Saved data entries:
= Beginning of Section =

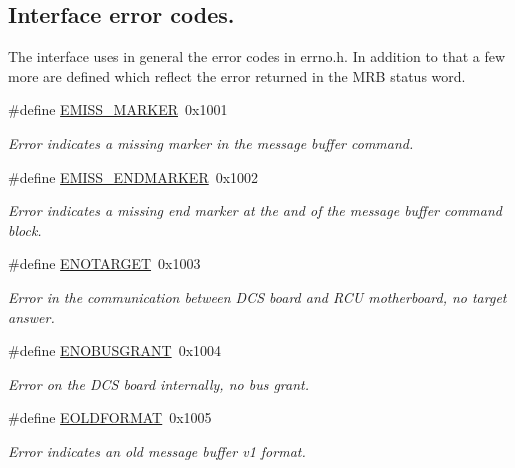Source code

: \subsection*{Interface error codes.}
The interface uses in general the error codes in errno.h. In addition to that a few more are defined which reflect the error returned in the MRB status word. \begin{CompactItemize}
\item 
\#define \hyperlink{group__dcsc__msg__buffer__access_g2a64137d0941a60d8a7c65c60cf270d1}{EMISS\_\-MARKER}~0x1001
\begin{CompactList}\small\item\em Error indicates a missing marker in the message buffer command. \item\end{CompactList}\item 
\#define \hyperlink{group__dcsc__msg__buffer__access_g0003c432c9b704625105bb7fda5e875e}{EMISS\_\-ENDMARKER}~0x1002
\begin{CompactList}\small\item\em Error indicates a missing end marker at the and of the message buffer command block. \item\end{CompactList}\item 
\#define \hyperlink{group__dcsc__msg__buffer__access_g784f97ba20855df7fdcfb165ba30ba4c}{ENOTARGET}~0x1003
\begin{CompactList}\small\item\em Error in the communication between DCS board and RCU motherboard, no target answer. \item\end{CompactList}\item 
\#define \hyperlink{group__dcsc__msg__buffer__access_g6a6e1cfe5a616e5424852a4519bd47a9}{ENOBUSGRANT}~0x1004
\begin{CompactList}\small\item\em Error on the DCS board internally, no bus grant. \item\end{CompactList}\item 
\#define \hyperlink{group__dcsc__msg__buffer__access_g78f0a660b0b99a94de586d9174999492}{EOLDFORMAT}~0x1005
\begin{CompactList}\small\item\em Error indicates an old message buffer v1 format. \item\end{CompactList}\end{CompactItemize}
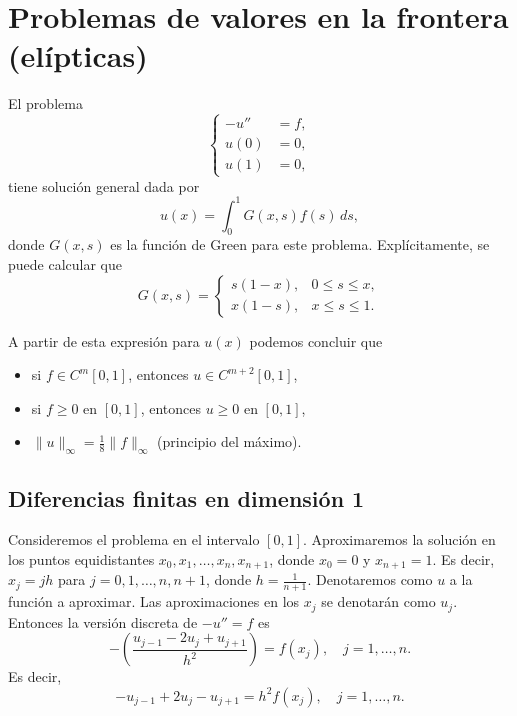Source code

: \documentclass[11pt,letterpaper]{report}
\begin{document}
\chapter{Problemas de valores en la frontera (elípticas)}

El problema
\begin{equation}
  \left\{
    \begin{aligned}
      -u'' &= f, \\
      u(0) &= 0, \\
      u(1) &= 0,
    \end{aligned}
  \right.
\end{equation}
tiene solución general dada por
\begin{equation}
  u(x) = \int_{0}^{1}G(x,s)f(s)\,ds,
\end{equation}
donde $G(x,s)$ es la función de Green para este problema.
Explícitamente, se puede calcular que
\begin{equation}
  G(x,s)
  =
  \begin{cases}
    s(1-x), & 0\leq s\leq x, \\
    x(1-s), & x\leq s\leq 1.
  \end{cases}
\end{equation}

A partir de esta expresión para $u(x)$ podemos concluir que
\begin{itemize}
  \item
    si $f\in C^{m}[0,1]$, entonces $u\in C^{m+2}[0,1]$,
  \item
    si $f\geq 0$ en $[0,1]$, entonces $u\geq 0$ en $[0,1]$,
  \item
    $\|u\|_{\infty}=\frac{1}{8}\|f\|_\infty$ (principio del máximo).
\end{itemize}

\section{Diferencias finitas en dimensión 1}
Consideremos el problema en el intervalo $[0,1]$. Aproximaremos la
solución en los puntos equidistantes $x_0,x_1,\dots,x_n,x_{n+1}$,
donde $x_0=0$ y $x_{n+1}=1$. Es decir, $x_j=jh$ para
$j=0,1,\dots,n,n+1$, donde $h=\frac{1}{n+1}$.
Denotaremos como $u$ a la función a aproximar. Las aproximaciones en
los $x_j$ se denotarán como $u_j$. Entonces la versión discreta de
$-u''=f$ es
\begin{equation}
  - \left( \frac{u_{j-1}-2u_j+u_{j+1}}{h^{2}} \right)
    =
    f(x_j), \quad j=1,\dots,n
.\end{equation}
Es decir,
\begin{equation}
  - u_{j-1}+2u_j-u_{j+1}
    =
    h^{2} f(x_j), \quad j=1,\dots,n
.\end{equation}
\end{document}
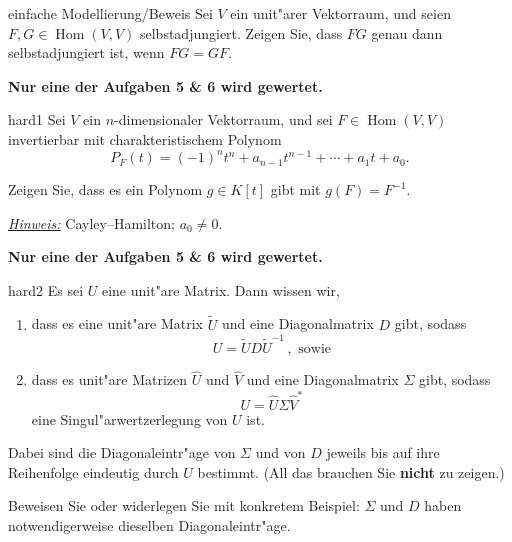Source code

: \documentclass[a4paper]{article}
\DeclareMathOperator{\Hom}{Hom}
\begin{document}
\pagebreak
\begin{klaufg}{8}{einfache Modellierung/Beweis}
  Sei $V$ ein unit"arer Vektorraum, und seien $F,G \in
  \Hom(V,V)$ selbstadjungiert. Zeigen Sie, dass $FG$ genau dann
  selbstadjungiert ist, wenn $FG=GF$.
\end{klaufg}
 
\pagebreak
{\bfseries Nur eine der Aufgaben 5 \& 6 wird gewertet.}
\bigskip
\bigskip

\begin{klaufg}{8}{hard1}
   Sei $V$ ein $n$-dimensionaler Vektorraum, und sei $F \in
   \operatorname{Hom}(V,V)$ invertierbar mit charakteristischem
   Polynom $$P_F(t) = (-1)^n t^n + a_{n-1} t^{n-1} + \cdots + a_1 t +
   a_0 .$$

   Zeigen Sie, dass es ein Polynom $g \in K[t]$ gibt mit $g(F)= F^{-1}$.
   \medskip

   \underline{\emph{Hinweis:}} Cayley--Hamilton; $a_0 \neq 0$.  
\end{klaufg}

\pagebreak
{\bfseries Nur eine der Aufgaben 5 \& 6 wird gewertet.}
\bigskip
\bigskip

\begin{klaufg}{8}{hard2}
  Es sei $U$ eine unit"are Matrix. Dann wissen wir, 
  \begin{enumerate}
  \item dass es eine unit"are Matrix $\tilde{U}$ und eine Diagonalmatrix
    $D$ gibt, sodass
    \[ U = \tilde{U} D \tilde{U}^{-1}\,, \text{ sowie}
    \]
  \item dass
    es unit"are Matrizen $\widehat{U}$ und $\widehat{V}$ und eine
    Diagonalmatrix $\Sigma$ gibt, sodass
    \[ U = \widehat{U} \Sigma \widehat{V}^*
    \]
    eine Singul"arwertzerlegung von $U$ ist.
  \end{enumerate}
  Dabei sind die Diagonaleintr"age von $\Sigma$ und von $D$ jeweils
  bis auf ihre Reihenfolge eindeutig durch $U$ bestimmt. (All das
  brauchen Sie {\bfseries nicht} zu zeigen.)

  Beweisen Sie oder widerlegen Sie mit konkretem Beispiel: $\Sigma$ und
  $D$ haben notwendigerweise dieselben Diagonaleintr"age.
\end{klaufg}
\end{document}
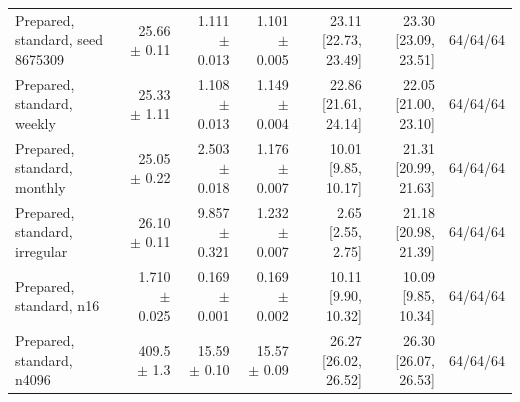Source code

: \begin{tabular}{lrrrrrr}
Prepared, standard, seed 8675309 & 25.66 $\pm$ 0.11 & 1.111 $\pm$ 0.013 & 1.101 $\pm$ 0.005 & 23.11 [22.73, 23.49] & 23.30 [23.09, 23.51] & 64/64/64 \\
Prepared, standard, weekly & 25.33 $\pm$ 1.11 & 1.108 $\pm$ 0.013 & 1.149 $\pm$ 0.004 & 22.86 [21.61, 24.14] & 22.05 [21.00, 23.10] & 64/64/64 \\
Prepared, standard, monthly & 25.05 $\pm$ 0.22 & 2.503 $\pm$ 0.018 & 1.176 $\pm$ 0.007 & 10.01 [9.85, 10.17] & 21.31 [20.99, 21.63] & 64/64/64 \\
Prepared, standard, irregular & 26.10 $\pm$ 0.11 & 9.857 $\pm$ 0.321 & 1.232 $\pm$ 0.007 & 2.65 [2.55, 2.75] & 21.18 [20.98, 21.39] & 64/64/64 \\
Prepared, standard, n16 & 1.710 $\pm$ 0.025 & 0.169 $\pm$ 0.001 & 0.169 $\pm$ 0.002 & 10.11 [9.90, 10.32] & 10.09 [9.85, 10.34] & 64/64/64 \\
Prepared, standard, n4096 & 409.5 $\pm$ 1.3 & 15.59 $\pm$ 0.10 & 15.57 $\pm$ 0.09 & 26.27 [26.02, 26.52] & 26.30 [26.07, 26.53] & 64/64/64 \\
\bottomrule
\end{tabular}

= End of Section =
= Beginning of Section =

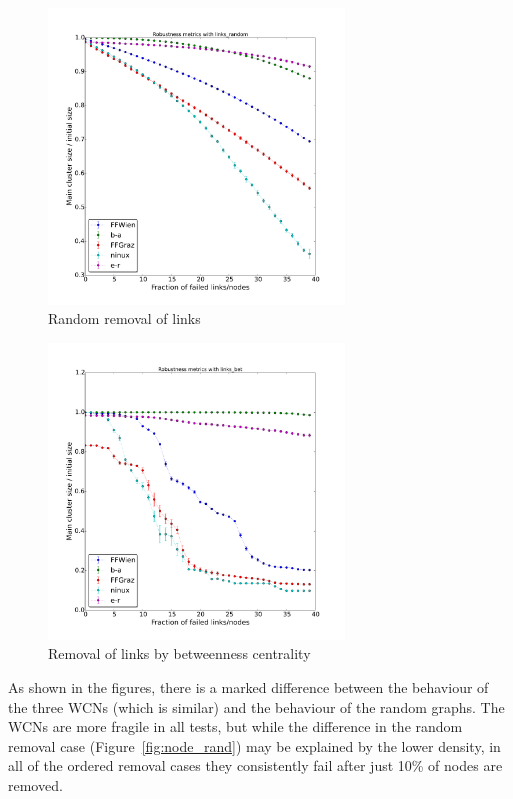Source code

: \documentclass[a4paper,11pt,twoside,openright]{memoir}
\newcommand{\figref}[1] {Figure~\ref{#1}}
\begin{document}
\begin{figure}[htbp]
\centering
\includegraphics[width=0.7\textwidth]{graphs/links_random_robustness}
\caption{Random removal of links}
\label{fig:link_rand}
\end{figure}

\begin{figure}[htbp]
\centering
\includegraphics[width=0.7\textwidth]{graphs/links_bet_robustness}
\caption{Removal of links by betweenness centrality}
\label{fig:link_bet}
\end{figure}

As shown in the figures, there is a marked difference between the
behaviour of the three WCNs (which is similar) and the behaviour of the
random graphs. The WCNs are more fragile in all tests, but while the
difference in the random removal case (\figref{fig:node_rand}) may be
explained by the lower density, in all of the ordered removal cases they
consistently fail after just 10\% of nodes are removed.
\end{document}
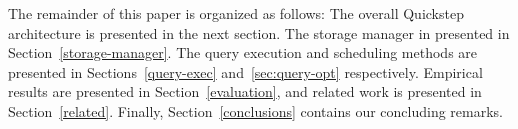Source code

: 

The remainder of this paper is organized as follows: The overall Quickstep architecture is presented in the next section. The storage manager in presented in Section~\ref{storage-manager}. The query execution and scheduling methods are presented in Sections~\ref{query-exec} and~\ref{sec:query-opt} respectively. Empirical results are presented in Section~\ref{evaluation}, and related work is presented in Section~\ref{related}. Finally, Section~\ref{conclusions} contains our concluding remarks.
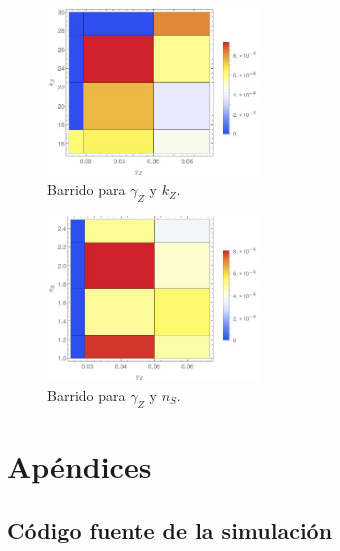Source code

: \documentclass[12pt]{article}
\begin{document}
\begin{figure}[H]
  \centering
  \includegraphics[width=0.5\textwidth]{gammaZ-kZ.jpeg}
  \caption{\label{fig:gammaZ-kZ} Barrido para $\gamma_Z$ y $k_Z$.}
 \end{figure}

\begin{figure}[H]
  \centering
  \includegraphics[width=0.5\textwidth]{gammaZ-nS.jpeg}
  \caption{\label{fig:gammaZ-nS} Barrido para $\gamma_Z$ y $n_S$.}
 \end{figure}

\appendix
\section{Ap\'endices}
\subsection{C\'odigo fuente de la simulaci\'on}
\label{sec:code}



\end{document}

= End of Section =

== What is expected ==
The answer must be a single number: the count of lines in the data that contain the word "Vektorraum".

== Output for this task ==
2